Erduan, ganz glücklich mit seiner Entscheidung für Wood-Spots,
der einfacheren Lösung für sein neues Arbeitsfeld [22, Modernes Studio bei
Staus] erhielt am frühen Abend Besuch in der Falterstraße. Als er auf das
Klingeln die Tür öffnete, stand ihm Peter, sein alter Werkkamerad, gegenüber.
„Peter, ja so eine Überraschung, komm rein.“
„Ich habe gehört, dass du im Land bist, sagte dieser zögernd. Da
habe ich gedacht, ich schau mal vorbei. Du machst dich ja ziemlich rar
inzwischen.“
Sie drückten sich die Hand.
Erduan schenkte Peter gerade ein Bier ein, als die Japanerin
anrief. Peter ging solange ans Fenster. Als Erduan sich wieder zu ihm gesellte,
wies Peter auf den Hügel am Horizont. „Das ist die Achalm und dahinter liegt
Pfuhlen, wo wir wohnen.“
Wenn Erduan auch nur wenig Austausch mit seinem früheren Kamerad
pflegte, so wusste er doch, wo er sich niedergelassen hatte und dass er dort
bei einer Firma die Produktion überwachte. Er entschuldigte sich. „Das ist ein
wichtiger Anruf gewesen. Die Frau hat von weither angerufen. Ich habe sie nicht
auf später vertrösten können. – Und wie geht es dir? Was macht Jeanette und die
Kinder – warte, Nadine und Philippe?“
„Nadia“, korrigierte Peter. „Ja, die beiden schlagen sich ganz
wacker, nur dass man sie kaum noch sieht. Aber ist ja besser so, als wenn sie
keine Freunde hätten.“
„Und die Produktion – ein neues Programm?“, fragte Erduan weiter.

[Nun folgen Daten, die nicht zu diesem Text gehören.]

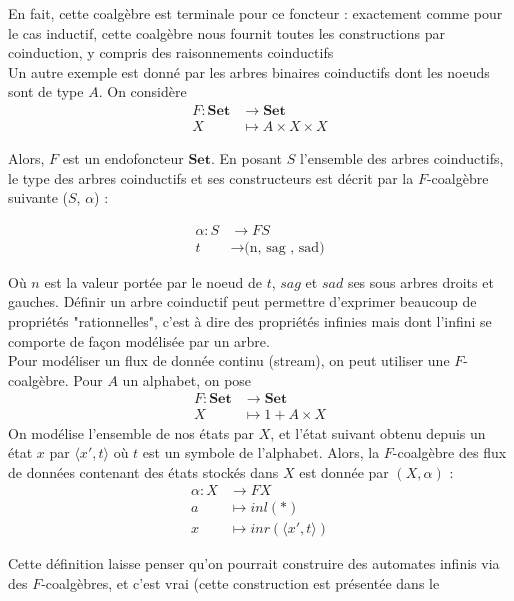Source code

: \documentclass{article}
\begin{document}
En fait, cette coalgèbre est terminale pour ce foncteur : exactement comme pour le cas inductif, cette coalgèbre nous fournit toutes les constructions par coinduction, y compris des raisonnements coinductifs
\\
Un autre exemple est donné par les arbres binaires coinductifs dont les noeuds sont de type $A$. On considère 
\begin{align*}
    F : \mathbf{Set} & \rightarrow \mathbf{Set} \\      X & \mapsto A \times X \times X    
\end{align*}

Alors, $F$ est un endofoncteur $\mathbf{Set}$. En posant $S$ l'ensemble des arbres coinductifs, le type des arbres coinductifs et ses constructeurs est décrit par la $F$-coalgèbre suivante ($S$,
 $\alpha$) :

 \begin{align*}
    \alpha : S &\rightarrow F S \\ 
             t &\rightarrow \text{(n, sag , sad)} 
\end{align*}

Où $n$ est la valeur portée par le noeud de $t$, $sag$ et $sad$ ses sous arbres droits et gauches. Définir un arbre coinductif peut permettre d'exprimer beaucoup de propriétés "rationnelles", c'est à dire des propriétés infinies mais dont l'infini se comporte de façon modélisée par un arbre.
\\

Pour modéliser un flux de donnée continu (stream), on peut utiliser une $F$-coalgèbre. Pour $A$ un alphabet,  on pose
\begin{align*}
    F : \mathbf{Set} & \rightarrow \mathbf{Set} \\ 
        X & \mapsto 1 + A \times X
\end{align*}
On modélise l'ensemble de nos états par $X$, et l'état suivant obtenu depuis un état $x$ par $\langle x', t \rangle $ où $t$ est un symbole de l'alphabet.
Alors, la $F$-coalgèbre des flux de données contenant des états stockés dans $X$  est donnée par $(X,\alpha)$  : 
\begin{align*}
    \alpha : X & \rightarrow FX \\ 
             a & \mapsto inl(*) \\
             x & \mapsto inr(\langle x', t \rangle)
\end{align*}

Cette définition laisse penser qu'on pourrait construire des automates infinis via des $F$-coalgèbres, et c'est vrai (cette construction est présentée dans le \cite{Jacobs}
\end{document}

Peter gab Antwort, aber irgendwie schien er verstimmt. Es
entstand eine Pause, die Erduan nicht richtig einzuschätzen wusste. Sein
Kamerad hatte etwas Gewicht zugelegt. Kein Wunder, wenn man alles erreicht
hatte, Familie, eigenes Haus, solider Job.
Nach einer Weile stieß Peter hervor. „Irgendwie finde ich das
ungerecht. Du bist erst in Sibirien, dann in China, fliegst mal kurz nach Hause
und jetzt wirst du auch noch nach Japan eingeladen. Während ich das ganze
Jahr…“
„Aber, ihr fährt doch jeden Sommer ans Meer. Und warst du nicht
letzten Winter beim Skifahren?“, unterbrach ihn Erduan.
„Ja, schon, aber…“
„Was aber? Glaubst du, dass ich in diesen Ländern auf
Abenteuerreise bin?“, rechtfertigte sich Erduan. „Gerade hänge ich total in der
Luft. Was ich denen vorgeschlagen habe und wofür ich verdammt nochmal ein
halbes Jahr lang auf Trab war, haben sie die Gass runter geschoben. Und jetzt
wollen sie etwas, von dem ich noch nicht mal ne Vorstellung habe. Na, stimmt
nicht ganz, langsam nimmt es Konturen an. Ich will nicht jammern, aber ich
möchte dir verständlich machen, dass ich nicht aus Spaß reise, zu diesen
verschiedenen Plätzen in der Welt.“
„Aber das, wovon ihr gerade am Telefon gesprochen habt, hat sich nach
Urlaub angehört oder nicht?“, beharrte Peter.
Erduan schluckte. Er war nahe daran zu sagen, das geht dich
nichts an. Aber eigentlich sollte er sich doch freuen, dass Peter Interesse
zeigte und nicht wie ein Dörfler (der negativen Art) alles ausblendete, was
mehr als zehn Kilometer entfernt lag. Er fasste sich und ließ Peter an seiner
freudigen Überraschung teilhaben. „Die Frau ist wirklich eine Glückskarte für
mich. Erst hat sie mich aus dem Dreck gezogen, indem sie mir ein neues Projekt
angeboten hat und jetzt lädt sie mich auch noch nach Japan ein. Du musst
nämlich wissen, dass ich ein Japanophiler bin.